1. Le hors-la-loi est nécessairement injuste
A. La loi est une règle de justice
Au premier abord, il semble évident qu’en s’affranchissant de l’obéissance aux lois juridiques, ces règles relatives par lesquelles chaque société définit ce qu’il est interdit de faire, le hors-la-loi quitte le domaine de l’intérêt commun pour agir selon son intérêt propre. Comme l’explique Rousseau, le droit positif résulte de l’expression de la « volonté générale », cette capacité de chaque citoyen à faire abstraction de son intérêt particulier pour vouloir ce qui correspond à l’intérêt commun.
En ce sens, les lois visent cette norme politique qu’est la justice, et leur application est garantie par l’institution judiciaire. Si les lois sont des règles de justice, les violer nous rend nécessairement injustes.
B. Le hors-la-loi fait ce qui lui est utile
De fait, le hors-la-loi est avant tout celui qui se place au-dessus des lois, et s’il le fait, c’est bien au terme d’un calcul d’intérêt par lequel sa raison pèse les avantages et les inconvénients d’un acte. Son principe d’action n’est donc pas le juste, mais l’utile.
Bien sûr, des règles de justice peuvent prévaloir au sein même d’une communauté de brigands, admet John Locke dans l’Essai sur l’entendement humain. Mais le fait qu’une bande de brigands adopte des règles de justice (par exemple en distribuant équitablement leur butin) ne prouve pas que ces hommes qui sont sortis du domaine des lois soient capables de justice, et n’est pas plus l’indice de la naturalité et de l’universalité de cette vertu qu’est la justice. En réalité, dit-il, ces règles de justice « sont appliquées comme des règles utiles dans leur communauté ». En d’autres termes, s’ils sont capables d’agir selon l’équité, c’est dans le but de conserver leur communauté, qui sans cela pourrait se dissoudre.

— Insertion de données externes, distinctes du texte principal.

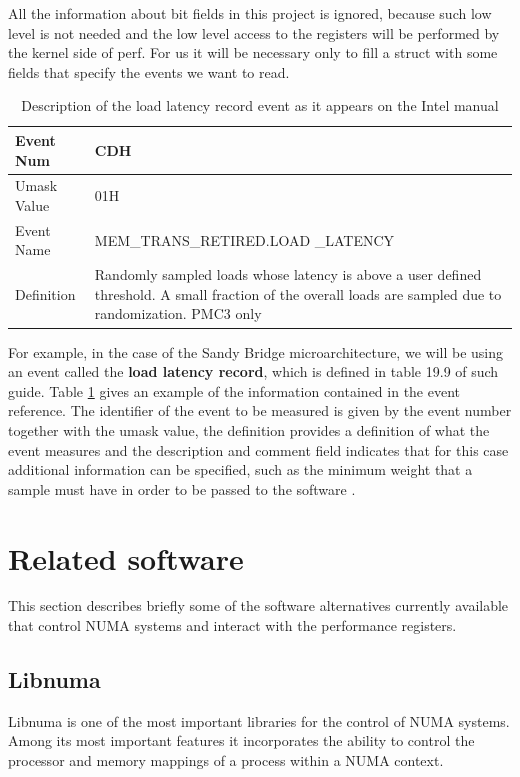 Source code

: All the information about bit fields in this project is ignored, because such low level is not needed and the low level access to the registers will be performed by the kernel side of perf. For us it will be necessary only to fill a struct with some fields that specify the events we want to read.
\begin{table}
	\centering
		\begin{tabularx}{\textwidth}{|l|X|}
		\hline
			Event Num & CDH\\
			\hline
			Umask Value & 01H\\
			\hline
			Event Name & MEM\_TRANS\_RETIRED.LOAD \_LATENCY\\
			\hline
			Definition & Randomly sampled loads whose latency is above a user defined threshold. A small fraction of the overall loads are sampled due to randomization. PMC3 only\\
			\hline
		\end{tabularx}
		\caption{Description of the load latency record event as it appears on the Intel manual}
		\label{table:lldescr}
\end{table}
For example, in the case of the Sandy Bridge microarchitecture, we will be using an event called the \textbf{load latency record}, which is defined in table 19.9 of such guide. Table \ref{table:lldescr} gives an example of the information contained in the event reference. The identifier of the event to be measured is given by the event number together with the umask value, the definition provides a definition of what the event measures and the description and comment field indicates that for this case additional information can be specified, such as the minimum weight that a sample must have in order to be passed to the software .

\section{Related software}\label{section:relatedsw}
This section describes briefly some of the software alternatives currently available that control NUMA systems and interact with the performance registers.
\subsection{Libnuma}\label{subsection:libnuma}

Libnuma \cite{libnuma} is one of the most important libraries for the control of NUMA systems. Among its most important features it incorporates the ability to control the processor and memory mappings of a process within a NUMA context.

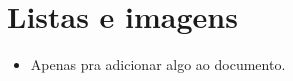 \chapter{Listas e imagens}

\begin{itemize}
	\item Apenas pra adicionar algo ao documento.
\end{itemize}


\newpage
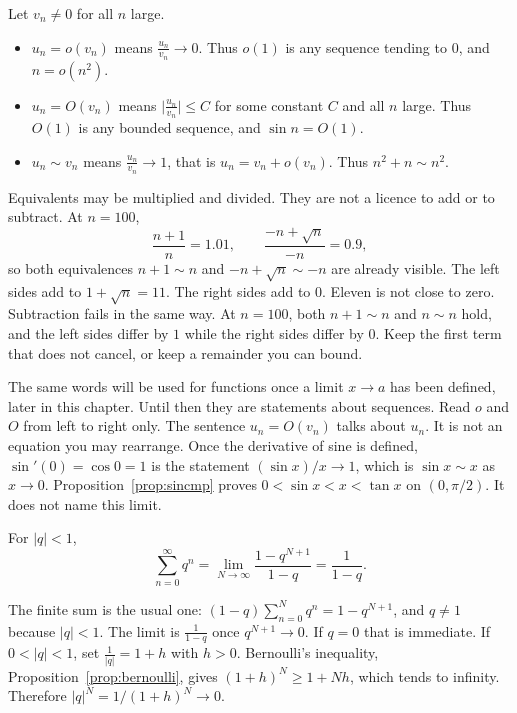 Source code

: \begin{definitionx}\label{sym:asymptotic}
Let $v_n\ne0$ for all $n$ large.
\begin{itemize}
\item $u_n=o(v_n)$ means $\frac{u_n}{v_n}\to0$. Thus $o(1)$ is any sequence tending to $0$, and $n=o(n^2)$.
\item $u_n=O(v_n)$ means $\bigl|\frac{u_n}{v_n}\bigr|\le C$ for some constant $C$ and all $n$ large. Thus $O(1)$ is any bounded sequence, and $\sin n=O(1)$.
\item $u_n\sim v_n$ means $\frac{u_n}{v_n}\to1$, that is $u_n=v_n+o(v_n)$. Thus $n^2+n\sim n^2$.
\end{itemize}
\end{definitionx}

Equivalents may be multiplied and divided. They are not a licence to add or to subtract. At $n=100$,
\[
\frac{n+1}n=1.01,\qquad\frac{-n+\sqrt n}{-n}=0.9,
\]
so both equivalences $n+1\sim n$ and $-n+\sqrt n\sim-n$ are already visible. The left sides add to $1+\sqrt n=11$. The right sides add to $0$. Eleven is not close to zero. Subtraction fails in the same way. At $n=100$, both $n+1\sim n$ and $n\sim n$ hold, and the left sides differ by $1$ while the right sides differ by $0$. Keep the first term that does not cancel, or keep a remainder you can bound.

The same words will be used for functions once a limit $x\to a$ has been defined, later in this chapter. Until then they are statements about sequences. Read $o$ and $O$ from left to right only. The sentence $u_n=O(v_n)$ talks about $u_n$. It is not an equation you may rearrange. Once the derivative of sine is defined, $\sin'(0)=\cos 0=1$ is the statement $(\sin x)/x\to 1$, which is $\sin x\sim x$ as $x\to 0$. Proposition~\ref{prop:sincmp} proves $0<\sin x<x<\tan x$ on $(0,\pi/2)$. It does not name this limit.

\begin{examplex}
For $|q|<1$,
\[
\sum_{n=0}^\infty q^n=\lim_{N\to\infty}\frac{1-q^{N+1}}{1-q}=\frac1{1-q}.
\]
\end{examplex}

The finite sum is the usual one: $(1-q)\sum_{n=0}^N q^n=1-q^{N+1}$, and $q\ne1$ because $|q|<1$. The limit is $\frac1{1-q}$ once $q^{N+1}\to0$. If $q=0$ that is immediate. If $0<|q|<1$, set $\frac1{|q|}=1+h$ with $h>0$. Bernoulli's inequality, Proposition~\ref{prop:bernoulli}, gives $(1+h)^N\ge1+Nh$, which tends to infinity. Therefore $|q|^N=1/(1+h)^N\to0$.

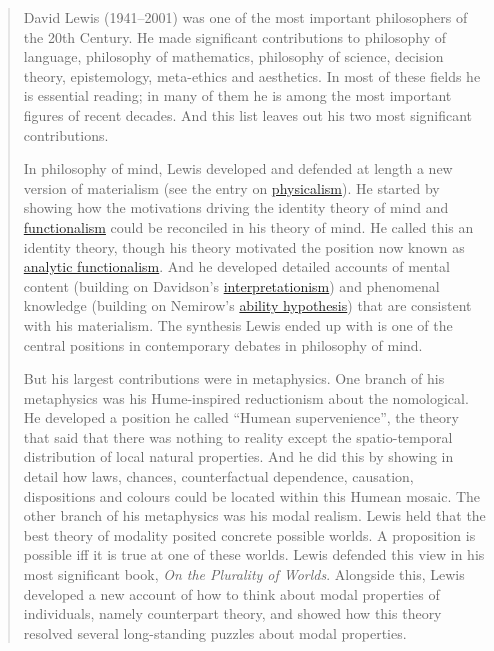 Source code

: \begin{quote}

David Lewis (1941--2001) was one of the most important philosophers of the 20th Century. He made significant contributions to philosophy of language, philosophy of mathematics, philosophy of science, decision theory, epistemology, meta-ethics and aesthetics. In most of these fields he is essential reading; in many of them he is among the most important figures of recent decades. And this list leaves out his two most significant contributions.

In philosophy of mind, Lewis developed and defended at length a new version of materialism (see the entry on \href{http://plato.stanford.edu/physicalism/}{physicalism}). He started by showing how the motivations driving the identity theory of mind and \href{http://plato.stanford.edu/functionalism}{functionalism} could be reconciled in his theory of mind. He called this an identity theory, though his theory motivated the position now known as \href{http://plato.stanford.edu/functionalism/index.html#AnaFun}{analytic functionalism}. And he developed detailed accounts of mental content (building on Davidson's \href{http://plato.stanford.edu/belief/index.html#1.3}{interpretationism}) and phenomenal knowledge (building on Nemirow's \href{http://plato.stanford.edu/qualia-knowledge/index.html#4.3}{ability hypothesis}) that are consistent with his materialism. The synthesis Lewis ended up with is one of the central positions in contemporary debates in philosophy of mind.

But his largest contributions were in metaphysics. One branch of his metaphysics was his Hume-inspired reductionism about the nomological. He developed a position he called ``Humean supervenience'', the theory that said that there was nothing to reality except the spatio-temporal distribution of local natural properties. And he did this by showing in detail how laws, chances, counterfactual dependence, causation, dispositions and colours could be located within this Humean mosaic. The other branch of his metaphysics was his modal realism. Lewis held that the best theory of modality posited concrete possible worlds. A proposition is possible iff it is true at one of these worlds. Lewis defended this view in his most significant book, \textit{On the Plurality of Worlds}. Alongside this, Lewis developed a new account of how to think about modal properties of individuals, namely counterpart theory, and showed how this theory resolved several long-standing puzzles about modal properties.
\end{quote}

[Transition] Mais viole-t-on toujours la loi au nom d’un intérêt personnel ? Autrement dit, la loi juridique est-elle toujours juste ?
2. La loi n’est pas nécessairement juste
A. Ce qui est légal n’est pas nécessairement légitime
La difficulté réside ici dans le rapport de ces règles relatives que sont les lois juridiques à la justice conçue comme principe absolu. Rien ne nous garantit que dans les faits, le droit positif, c’est-à-dire l’ensemble des lois relatives instituées par une société, s’accorde au droit naturel, qui désigne, lui, un droit absolu, juste par nature, parce qu’il découlerait de la nature humaine. Autrement dit, ce qui est légal n’est pas nécessairement légitime. Le code de l’indigénat, législation d’exception appliquée aux populations des colonies françaises jusqu’en 1946, et qui autorisait déportations et procès sans défense, peut difficilement être conçu comme répondant à un principe de justice quelconque.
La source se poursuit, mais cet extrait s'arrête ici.